Entries taken from a collection:
........

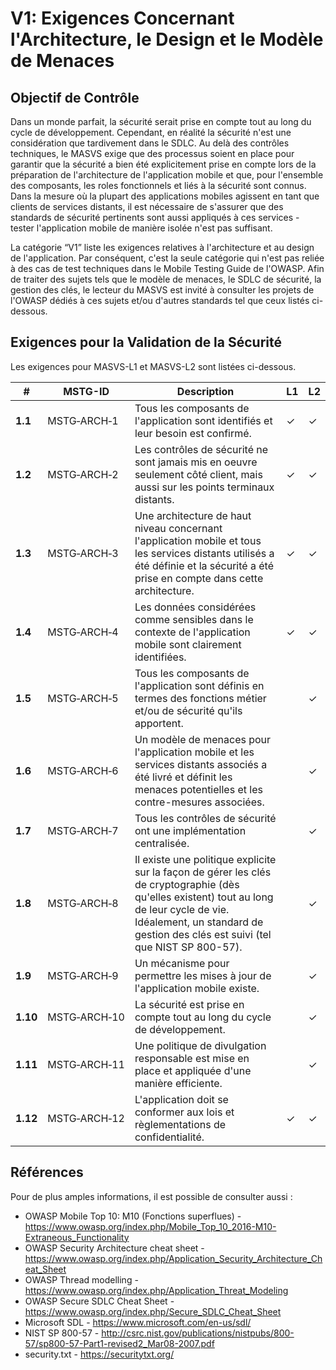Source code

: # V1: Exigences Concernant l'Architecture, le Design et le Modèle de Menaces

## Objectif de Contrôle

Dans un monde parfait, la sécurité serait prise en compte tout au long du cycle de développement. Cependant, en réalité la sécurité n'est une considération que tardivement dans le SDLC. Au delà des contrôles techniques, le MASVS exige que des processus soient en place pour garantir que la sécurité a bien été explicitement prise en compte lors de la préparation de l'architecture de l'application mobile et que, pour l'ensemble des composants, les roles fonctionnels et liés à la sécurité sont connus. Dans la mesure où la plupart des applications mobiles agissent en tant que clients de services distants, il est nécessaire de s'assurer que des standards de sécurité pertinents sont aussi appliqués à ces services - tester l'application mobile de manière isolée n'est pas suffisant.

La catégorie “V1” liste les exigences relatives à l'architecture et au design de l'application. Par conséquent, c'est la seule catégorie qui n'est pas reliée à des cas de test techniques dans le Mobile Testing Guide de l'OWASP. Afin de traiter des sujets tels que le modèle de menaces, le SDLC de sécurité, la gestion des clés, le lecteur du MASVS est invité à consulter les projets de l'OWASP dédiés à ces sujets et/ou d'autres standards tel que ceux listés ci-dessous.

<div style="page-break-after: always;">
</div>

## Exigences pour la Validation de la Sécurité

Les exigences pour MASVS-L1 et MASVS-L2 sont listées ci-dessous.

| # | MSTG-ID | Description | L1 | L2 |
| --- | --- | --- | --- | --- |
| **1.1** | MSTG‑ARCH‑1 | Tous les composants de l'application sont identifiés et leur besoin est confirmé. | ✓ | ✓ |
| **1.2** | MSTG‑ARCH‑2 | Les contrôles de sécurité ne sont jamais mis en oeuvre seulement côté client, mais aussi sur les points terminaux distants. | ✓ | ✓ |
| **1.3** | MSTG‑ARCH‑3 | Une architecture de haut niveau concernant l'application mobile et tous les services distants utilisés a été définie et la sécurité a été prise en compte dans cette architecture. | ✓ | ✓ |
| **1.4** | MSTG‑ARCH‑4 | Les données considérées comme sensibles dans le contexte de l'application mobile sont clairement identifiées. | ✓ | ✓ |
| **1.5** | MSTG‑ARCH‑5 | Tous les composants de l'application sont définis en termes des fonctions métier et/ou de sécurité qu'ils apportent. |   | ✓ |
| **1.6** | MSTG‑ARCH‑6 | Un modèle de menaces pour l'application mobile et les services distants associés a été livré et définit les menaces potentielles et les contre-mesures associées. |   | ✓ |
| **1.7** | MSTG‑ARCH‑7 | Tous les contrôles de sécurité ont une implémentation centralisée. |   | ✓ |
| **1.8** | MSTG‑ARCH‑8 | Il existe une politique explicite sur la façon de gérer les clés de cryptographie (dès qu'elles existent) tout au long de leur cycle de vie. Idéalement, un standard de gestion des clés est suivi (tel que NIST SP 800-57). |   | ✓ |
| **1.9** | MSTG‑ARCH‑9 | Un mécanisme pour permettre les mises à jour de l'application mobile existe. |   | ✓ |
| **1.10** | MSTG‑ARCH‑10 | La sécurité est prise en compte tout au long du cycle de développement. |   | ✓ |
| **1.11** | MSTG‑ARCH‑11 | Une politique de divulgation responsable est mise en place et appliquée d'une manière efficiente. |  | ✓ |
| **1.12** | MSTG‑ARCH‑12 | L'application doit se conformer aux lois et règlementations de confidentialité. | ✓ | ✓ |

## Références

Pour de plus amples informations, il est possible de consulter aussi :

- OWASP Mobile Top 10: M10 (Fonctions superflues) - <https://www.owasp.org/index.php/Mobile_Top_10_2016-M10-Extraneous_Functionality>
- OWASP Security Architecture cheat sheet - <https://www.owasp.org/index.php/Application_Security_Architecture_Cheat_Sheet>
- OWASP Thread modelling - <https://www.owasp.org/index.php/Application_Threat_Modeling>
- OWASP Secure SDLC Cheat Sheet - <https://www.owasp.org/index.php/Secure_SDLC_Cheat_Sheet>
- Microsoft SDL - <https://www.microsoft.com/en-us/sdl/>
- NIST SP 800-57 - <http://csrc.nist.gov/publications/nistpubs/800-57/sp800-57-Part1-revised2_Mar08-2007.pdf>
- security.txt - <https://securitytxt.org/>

........

* Exercise objective:
Please copy the lines above from the line with "MSTG‑ARCH‑6 | Un" up to and including the line with "MSTG‑ARCH‑10 | La", exactly as written and with nothing else.

* Answer space:
| **1.6** | MSTG‑ARCH‑6 | Un modèle de menaces pour l'application mobile et les services distants associés a été livré et définit les menaces potentielles et les contre-mesures associées. |   | ✓ |
| **1.7** | MSTG‑ARCH‑7 | Tous les contrôles de sécurité ont une implémentation centralisée. |   | ✓ |
| **1.8** | MSTG‑ARCH‑8 | Il existe une politique explicite sur la façon de gérer les clés de cryptographie (dès qu'elles existent) tout au long de leur cycle de vie. Idéalement, un standard de gestion des clés est suivi (tel que NIST SP 800-57). |   | ✓ |
| **1.9** | MSTG‑ARCH‑9 | Un mécanisme pour permettre les mises à jour de l'application mobile existe. |   | ✓ |
| **1.10** | MSTG‑ARCH‑10 | La sécurité est prise en compte tout au long du cycle de développement. |   | ✓ |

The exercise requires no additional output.